LMK05318B: Using the LMK5318B part and having problems getting the DLL to lock

LMK05318B: Facing DPLL Phase and Frequency loss of lock for 250MHz differential input clock

MURALI PT
Prodigy 70 points
Part Number: LMK05318B
Other Parts Discussed in Thread: LMK05318

We are using LMK05318B device and feeding 250MHz differential clock to this device and we have enabled the internal 100 ohm termination in the configuration and there is Series AC capacitor 0.1uF present on this path.

We are observing LOPL_DPLL & LOFL_DPLL interrupt during operation. Please let us know how we can solve this problem? I am attaching Gamora_PFE_LMK05318B_GEN2_PTP_rev4.tcs tcs file in this ticket.

  • 0
    TI__Mastermind 28590 points

    Hi Murali,

    We'll review the configuration and update you.

    73,
    Timothy

  • 0 in reply to Timothy T
    Prodigy 70 points

    Issue resolved if we change the clock frequency to 156.25MHz instead of 250MHz.

  • 0 in reply to MURALI PT
    TI__Genius 10995 points

    Hello Murali,

    Do you need further assistance from us?

    Best,

    Andrea

  • 0 in reply to Andrea Vallenilla
    Prodigy 70 points

    For our design this solution looks Good. From device capability point of view, I would like to understand whether LMK clock generator is capable to clean the clock if the input clock frequency is 250MHz?

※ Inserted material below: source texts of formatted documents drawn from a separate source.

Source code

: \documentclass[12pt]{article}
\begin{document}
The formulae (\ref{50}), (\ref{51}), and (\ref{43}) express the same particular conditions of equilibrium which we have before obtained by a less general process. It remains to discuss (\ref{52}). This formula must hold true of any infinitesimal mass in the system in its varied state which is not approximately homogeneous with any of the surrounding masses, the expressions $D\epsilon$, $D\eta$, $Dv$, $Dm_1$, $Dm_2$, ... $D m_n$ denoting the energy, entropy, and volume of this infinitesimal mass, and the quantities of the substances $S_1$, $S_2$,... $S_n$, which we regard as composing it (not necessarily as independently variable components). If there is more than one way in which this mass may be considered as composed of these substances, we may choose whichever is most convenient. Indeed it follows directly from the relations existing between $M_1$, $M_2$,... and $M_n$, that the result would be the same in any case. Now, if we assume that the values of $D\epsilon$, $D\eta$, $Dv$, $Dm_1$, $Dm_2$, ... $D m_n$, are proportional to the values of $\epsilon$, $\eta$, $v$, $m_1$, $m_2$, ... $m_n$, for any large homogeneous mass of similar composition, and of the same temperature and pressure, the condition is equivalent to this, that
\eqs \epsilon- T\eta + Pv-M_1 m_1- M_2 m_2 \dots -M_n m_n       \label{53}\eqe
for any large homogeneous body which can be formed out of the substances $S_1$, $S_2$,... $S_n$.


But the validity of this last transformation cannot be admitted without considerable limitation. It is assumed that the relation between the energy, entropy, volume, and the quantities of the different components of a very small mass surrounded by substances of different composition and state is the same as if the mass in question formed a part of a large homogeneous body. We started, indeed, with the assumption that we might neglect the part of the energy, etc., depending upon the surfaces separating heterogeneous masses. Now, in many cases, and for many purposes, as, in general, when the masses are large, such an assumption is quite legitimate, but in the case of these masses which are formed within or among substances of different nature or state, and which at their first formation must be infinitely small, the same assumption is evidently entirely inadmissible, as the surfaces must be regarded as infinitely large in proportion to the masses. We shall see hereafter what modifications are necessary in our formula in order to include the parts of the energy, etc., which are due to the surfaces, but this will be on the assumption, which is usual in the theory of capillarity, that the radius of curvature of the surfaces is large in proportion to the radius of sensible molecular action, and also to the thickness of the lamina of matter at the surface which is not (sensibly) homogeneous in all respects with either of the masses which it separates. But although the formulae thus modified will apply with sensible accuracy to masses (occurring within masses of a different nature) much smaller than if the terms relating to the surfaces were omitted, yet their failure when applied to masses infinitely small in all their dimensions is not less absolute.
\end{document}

How much should be the clock jitter on which this device will work effectively?

  • 0 in reply to MURALI PT
    TI__Mastermind 28590 points

    Hi Murali,

    I can't say I've ever had a problem with too much jitter.  Note that LMK05318B passes the the G.8262 Jitter Tolerance test.

    Because there are an infinite number of phase noise profiles which can result in the same amount of jitter, not to mention different jitter integration ranges.  As far as trying to break the part with too much jitter, I think it would depend on the actual location of the noise.  As jitter is the integration of phase noise, therefore I expect it could pass and fail for the same "jitter" value depending on where the noise is and what you choose your integration bandwidth to be.

    Then the other point is is what is the definition of breaking.  For example I could imagine a case where the DPLL LOPL becomes unasserted, but it is still effectively "frequency locked" -- and you could probably relax the phase lock thresholds to keep it from deasserting LOPL.

    As far as jitter cleaning effectiveness...

    • when using the LMK05318 as a DPLL, your jitter cleaning is going to occur above the DPLL LBW and clean to the quality of the XO/TCXO/OCXO used as XO input.
    • If using LMK05318 for clock generator, (or jitter cleaning using only the BAW) then, the jitter cleaning will occur above the APLL1 LBW.  Typically for the PLL1 (the APLL with VCBO) this is around 10 kHz but can be narrowed with lower charge pump current.

    Hope this helps.

    73,
    Timothy